I then listened again to the Weiss DAC202, which sounded as different as could be. The Weiss's sonic signature was full, round, supple, and sweet. All of the organic qualities I found lacking in the Debussy's sound were there in spades in the DAC202's. But again, this ease and grace of musicmaking came at the cost of transient snap, low-bass weight and speed, and the separation of instruments in the mix, both laterally and from front to back.
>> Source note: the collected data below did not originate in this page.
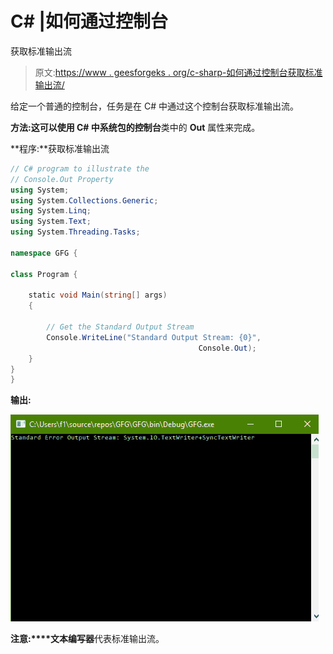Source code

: # C# |如何通过控制台

获取标准输出流

> 原文:[https://www . geesforgeks . org/c-sharp-如何通过控制台获取标准输出流/](https://www.geeksforgeeks.org/c-sharp-how-to-get-the-standard-output-stream-through-console/)

给定一个普通的控制台，任务是在 C# 中通过这个控制台获取标准输出流。

**方法:**这可以使用 C# 中系统包的**控制台**类中的 **Out** 属性来完成。

**程序:**获取标准输出流

```cs
// C# program to illustrate the
// Console.Out Property
using System;
using System.Collections.Generic;
using System.Linq;
using System.Text;
using System.Threading.Tasks;

namespace GFG {

class Program {

    static void Main(string[] args)
    {

        // Get the Standard Output Stream
        Console.WriteLine("Standard Output Stream: {0}",
                                          Console.Out);
    }
}
}
```

**输出:**

[![](img/1062752e1e87a0c97b4efec620cc1b8e.png)](https://media.geeksforgeeks.org/wp-content/uploads/error-output-stream.png)

**注意:****文本编写器**代表标准输出流。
The Goldilocks DAC in this shoot-out was Bel Canto's e.One DAC3.5VB. It combined the honesty and resolution of the dCS Debussy with the soul of the Weiss DAC202. In terms of dynamics, the Bel Canto was as gripping as the dCS, though it lacked the Debussy's crazy-great bass. The Bel Canto, in my opinion, bested the dCS in terms of my involvement in the stereo image: through the DAC3.5VB, backgrounds were blacker, and instruments hung in greater 3D relief in the soundstage. I found the Bel Canto's tonal balance and slightly warmer sound to be a tad more musically rewarding than the Debussy's. And while the Weiss's tonal balance was sweeter still, the Bel Canto made up for it with grain-free clarity and impeccable delineation in the treble. I was shocked and happy that, of these three DACs, I liked the cheapest best. Though the Debussy and Weiss have received many accolades in the audio press, the Bel Canto e.One DAC3.5VB remains a relatively unsung hero.
I truly enjoyed my time with Weiss Engineering's DAC202. Its ease of use for both disc-based and computer audio makes it easy to recommend for those who want a digital system that doesn't sound "digital." The Weiss also offers a sound that will be very pleasing to many audiophiles tired of fatiguing hi-fi sound. And I found its headphone performance absolutely superlative. I think the Weiss DAC202 can easily offer Class A performance, especially for the audiophile who prizes its graceful, organic musicmaking.